▸ Task directions: Whenever a picture appears in the data, skip it and write out all other material exactly.

▸ Records for processing:

|---|

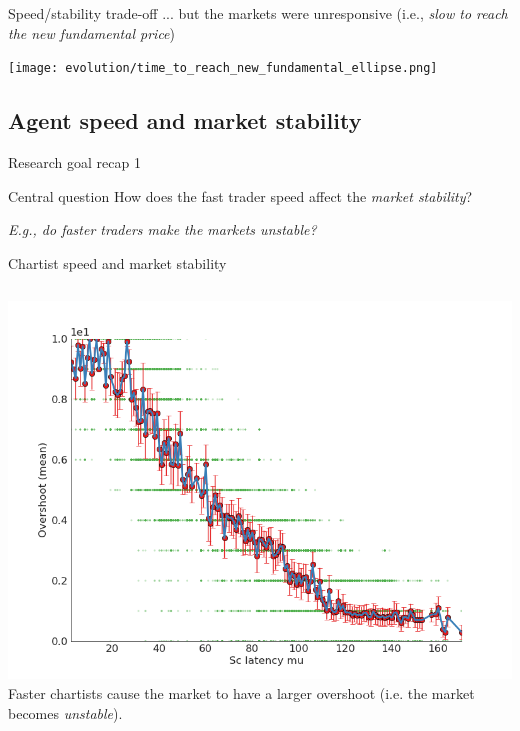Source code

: \documentclass[14pt]{beamer}
\begin{document}
\begin{frame}{Speed/stability trade-off}
... but the markets were \color{red} unresponsive \color{black} (i.e., \textit{slow to reach the new fundamental price})
\begin{center}
\texttt{[image: evolution/time\_to\_reach\_new\_fundamental\_ellipse.png]}
\end{center}
\end{frame}




\subsection{Agent speed and market stability}
\begin{frame}
\tableofcontents[currentsubsection]
\end{frame}


\begin{frame}{Research goal recap 1}
\begin{block}{Central question}
How does the \color{red} fast trader speed \color{black} affect the \textit{market stability}?
\end{block}
\vspace{0.2in}
\pause
\textit{E.g., do faster traders make the markets unstable?}
\end{frame}

\begin{frame}{Chartist speed and market stability}
\begin{columns}[c]
\column{2in}
\includegraphics[width=1.3\textwidth]{scatter/sc_latency_mu__vs__overshoot(mean)_scatter.png}
\column{1.5in}
\color{red} Faster chartists \color{black} cause the market to have a \color{red} larger overshoot\color{black} (i.e. the market becomes \textit{unstable}).
\end{columns}
\end{frame}
\end{document}
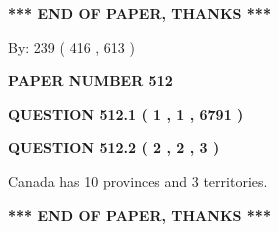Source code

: \documentclass[12pt]{article}
\begin{document}
 
 
 
   
   
 \vspace{0.2in}
 
   
   
   
   
\vspace{1.0in} 
{\textbf{\large{ *** END OF PAPER, THANKS *** }}} 
   
   
\hspace{1.0in} By: 
 239 ( 416 ,  613 )
   
   
   
   
\newpage 
\setcounter{page}{ 
   512001 } 
   
   
   
   
 {\textbf{ \Large{ PAPER NUMBER  512  }}}
   
   
\vspace{0.2in}
   
   
   
   
   
   
 \vspace{0.2in}
 
 
 
 
   
   
  
\vspace{0.2in}
  
{\textbf{\Large{QUESTION
512.1 
 ( 1 , 1 , 6791 )
}}}
  
  
  
\vspace{0.2in}
  
{\textbf{\Large{QUESTION
512.2 
 ( 2 , 2 , 3 )
}}}
  
  
 
 
\noindent{}
 
 
Canada has 10  provinces and 3 territories.
 
 
 
 
   
   
 \vspace{0.2in}
 
   
   
   
   
\vspace{1.0in} 
{\textbf{\large{ *** END OF PAPER, THANKS *** }}} 
   
\end{document}

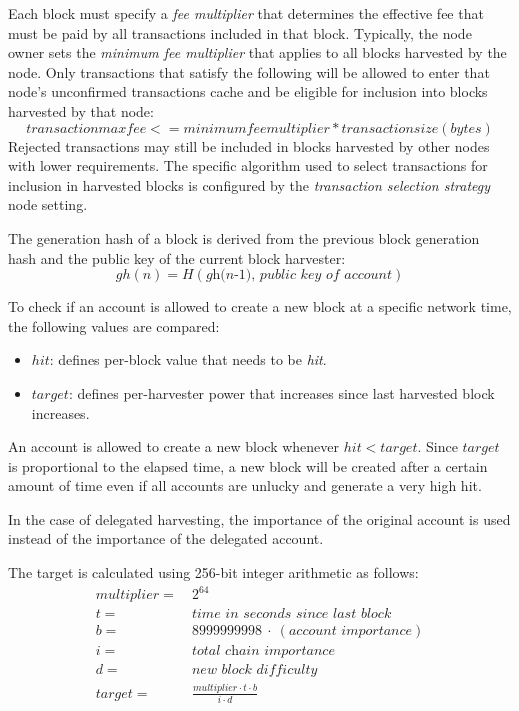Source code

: 
Each block must specify a \textit{fee multiplier} that determines the effective fee that must be paid by all transactions included in that block.
Typically, the node owner sets the \textit{minimum fee multiplier} that applies to all blocks harvested by the node.
Only transactions that satisfy the following will be allowed to enter that node's unconfirmed transactions cache and be eligible for inclusion into blocks harvested by that node:
$$transaction max fee <= minimum fee multiplier * transaction size (bytes)$$
Rejected transactions may still be included in blocks harvested by other nodes with lower requirements.
The specific algorithm used to select transactions for inclusion in harvested blocks is configured by the \textit{transaction selection strategy} node setting.


The generation hash of a block is derived from the previous block generation hash and the public key of the current block harvester:
\begin{equation}
\tag{generation hash} \mathit{gh(n)} = H(\textit{gh(n-1), public key of account})
\end{equation}

To check if an account is allowed to create a new block at a specific network time, the following values are compared:
\begin{itemize}
\item{ $hit$: defines per-block value that needs to be \textit{hit}.}
\item{ $target$: defines per-harvester power that increases since last harvested block increases.}
\end{itemize}
An account is allowed to create a new block whenever $\mathit{hit} < \mathit{target}$.
Since $\mathit{target}$ is proportional to the elapsed time, a new block will be created after a certain amount of time even if all accounts are unlucky and generate a very high hit.

In the case of delegated harvesting, the importance of the original account is used instead of the importance of the delegated account.

The target is calculated using 256-bit integer arithmetic as follows:
\begin{align*}
multiplier = \: & 2^{64} \\
t = \: & \textit{time in seconds since last block} \\
b = \: & 8999999998 \: \cdot \: (\textit{account importance}) \\
i = \: & \textit{total chain importance} \\
d = \: & \textit{new block difficulty} \\
target = \: & \frac{multiplier \cdot t \cdot b}{i \cdot d}
\end{align*}

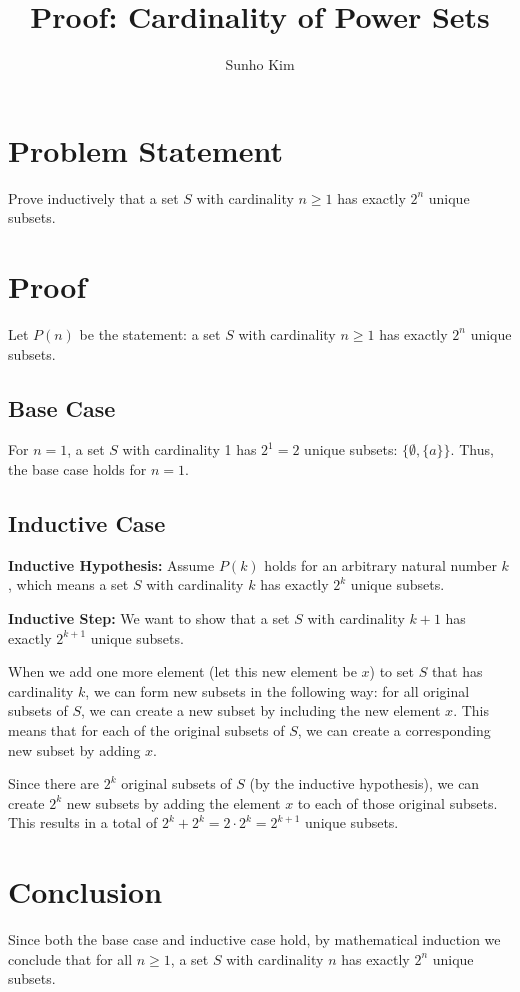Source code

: \documentclass{article}
\title{Proof: Cardinality of Power Sets}
\author{Sunho Kim}
\date{}
\begin{document}
\maketitle

\section{Problem Statement}
Prove inductively that a set $S$ with cardinality $n \geq 1$ has exactly $2^n$ unique subsets.

\section{Proof}

Let $P(n)$ be the statement: a set $S$ with cardinality $n \geq 1$ has exactly $2^n$ unique subsets.

\subsection{Base Case}
For $n = 1$, a set $S$ with cardinality 1 has $2^1 = 2$ unique subsets: $\{\emptyset, \{a\}\}$. Thus, the base case holds for $n = 1$.

\subsection{Inductive Case}
\textbf{Inductive Hypothesis:} Assume $P(k)$ holds for an arbitrary natural number $k$, which means a set $S$ with cardinality $k$ has exactly $2^k$ unique subsets.

\textbf{Inductive Step:} We want to show that a set $S$ with cardinality $k+1$ has exactly $2^{k+1}$ unique subsets.

When we add one more element (let this new element be $x$) to set $S$ that has cardinality $k$, we can form new subsets in the following way: for all original subsets of $S$, we can create a new subset by including the new element $x$. This means that for each of the original subsets of $S$, we can create a corresponding new subset by adding $x$.

Since there are $2^k$ original subsets of $S$ (by the inductive hypothesis), we can create $2^k$ new subsets by adding the element $x$ to each of those original subsets. This results in a total of $2^k + 2^k = 2 \cdot 2^k = 2^{k+1}$ unique subsets.

\section{Conclusion}
Since both the base case and inductive case hold, by mathematical induction we conclude that for all $n \geq 1$, a set $S$ with cardinality $n$ has exactly $2^n$ unique subsets.
\end{document}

|---|

▸ Solution for this problem:
Source code

: \documentclass[14pt]{beamer}
\begin{document}
\begin{frame}{Speed/stability trade-off}
... but the markets were \color{red} unresponsive \color{black} (i.e., \textit{slow to reach the new fundamental price})
\begin{center}
\texttt{[image: evolution/time\_to\_reach\_new\_fundamental\_ellipse.png]}
\end{center}
\end{frame}




\subsection{Agent speed and market stability}
\begin{frame}
\tableofcontents[currentsubsection]
\end{frame}


\begin{frame}{Research goal recap 1}
\begin{block}{Central question}
How does the \color{red} fast trader speed \color{black} affect the \textit{market stability}?
\end{block}
\vspace{0.2in}
\pause
\textit{E.g., do faster traders make the markets unstable?}
\end{frame}

\begin{frame}{Chartist speed and market stability}
\begin{columns}[c]
\column{2in}
\includegraphics[width=1.3\textwidth]{scatter/sc_latency_mu__vs__overshoot(mean)_scatter.png}
\column{1.5in}
\color{red} Faster chartists \color{black} cause the market to have a \color{red} larger overshoot\color{black} (i.e. the market becomes \textit{unstable}).
\end{columns}
\end{frame}
\end{document}
Source code

: \documentclass[12pt]{article}
\begin{document}
 
 
 
   
   
 \vspace{0.2in}
 
   
   
   
   
\vspace{1.0in} 
{\textbf{\large{ *** END OF PAPER, THANKS *** }}} 
   
   
\hspace{1.0in} By: 
 239 ( 416 ,  613 )
   
   
   
   
\newpage 
\setcounter{page}{ 
   512001 } 
   
   
   
   
 {\textbf{ \Large{ PAPER NUMBER  512  }}}
   
   
\vspace{0.2in}
   
   
   
   
   
   
 \vspace{0.2in}
 
 
 
 
   
   
  
\vspace{0.2in}
  
{\textbf{\Large{QUESTION
512.1 
 ( 1 , 1 , 6791 )
}}}
  
  
  
\vspace{0.2in}
  
{\textbf{\Large{QUESTION
512.2 
 ( 2 , 2 , 3 )
}}}
  
  
 
 
\noindent{}
 
 
Canada has 10  provinces and 3 territories.
 
 
 
 
   
   
 \vspace{0.2in}
 
   
   
   
   
\vspace{1.0in} 
{\textbf{\large{ *** END OF PAPER, THANKS *** }}} 
   
\end{document}

Source code

: 
Each block must specify a \textit{fee multiplier} that determines the effective fee that must be paid by all transactions included in that block.
Typically, the node owner sets the \textit{minimum fee multiplier} that applies to all blocks harvested by the node.
Only transactions that satisfy the following will be allowed to enter that node's unconfirmed transactions cache and be eligible for inclusion into blocks harvested by that node:
$$transaction max fee <= minimum fee multiplier * transaction size (bytes)$$
Rejected transactions may still be included in blocks harvested by other nodes with lower requirements.
The specific algorithm used to select transactions for inclusion in harvested blocks is configured by the \textit{transaction selection strategy} node setting.


The generation hash of a block is derived from the previous block generation hash and the public key of the current block harvester:
\begin{equation}
\tag{generation hash} \mathit{gh(n)} = H(\textit{gh(n-1), public key of account})
\end{equation}

To check if an account is allowed to create a new block at a specific network time, the following values are compared:
\begin{itemize}
\item{ $hit$: defines per-block value that needs to be \textit{hit}.}
\item{ $target$: defines per-harvester power that increases since last harvested block increases.}
\end{itemize}
An account is allowed to create a new block whenever $\mathit{hit} < \mathit{target}$.
Since $\mathit{target}$ is proportional to the elapsed time, a new block will be created after a certain amount of time even if all accounts are unlucky and generate a very high hit.

In the case of delegated harvesting, the importance of the original account is used instead of the importance of the delegated account.

The target is calculated using 256-bit integer arithmetic as follows:
\begin{align*}
multiplier = \: & 2^{64} \\
t = \: & \textit{time in seconds since last block} \\
b = \: & 8999999998 \: \cdot \: (\textit{account importance}) \\
i = \: & \textit{total chain importance} \\
d = \: & \textit{new block difficulty} \\
target = \: & \frac{multiplier \cdot t \cdot b}{i \cdot d}
\end{align*}

Source code

: \documentclass{article}
\title{Proof: Cardinality of Power Sets}
\author{Sunho Kim}
\date{}
\begin{document}
\maketitle

\section{Problem Statement}
Prove inductively that a set $S$ with cardinality $n \geq 1$ has exactly $2^n$ unique subsets.

\section{Proof}

Let $P(n)$ be the statement: a set $S$ with cardinality $n \geq 1$ has exactly $2^n$ unique subsets.

\subsection{Base Case}
For $n = 1$, a set $S$ with cardinality 1 has $2^1 = 2$ unique subsets: $\{\emptyset, \{a\}\}$. Thus, the base case holds for $n = 1$.

\subsection{Inductive Case}
\textbf{Inductive Hypothesis:} Assume $P(k)$ holds for an arbitrary natural number $k$, which means a set $S$ with cardinality $k$ has exactly $2^k$ unique subsets.

\textbf{Inductive Step:} We want to show that a set $S$ with cardinality $k+1$ has exactly $2^{k+1}$ unique subsets.

When we add one more element (let this new element be $x$) to set $S$ that has cardinality $k$, we can form new subsets in the following way: for all original subsets of $S$, we can create a new subset by including the new element $x$. This means that for each of the original subsets of $S$, we can create a corresponding new subset by adding $x$.

Since there are $2^k$ original subsets of $S$ (by the inductive hypothesis), we can create $2^k$ new subsets by adding the element $x$ to each of those original subsets. This results in a total of $2^k + 2^k = 2 \cdot 2^k = 2^{k+1}$ unique subsets.

\section{Conclusion}
Since both the base case and inductive case hold, by mathematical induction we conclude that for all $n \geq 1$, a set $S$ with cardinality $n$ has exactly $2^n$ unique subsets.
\end{document}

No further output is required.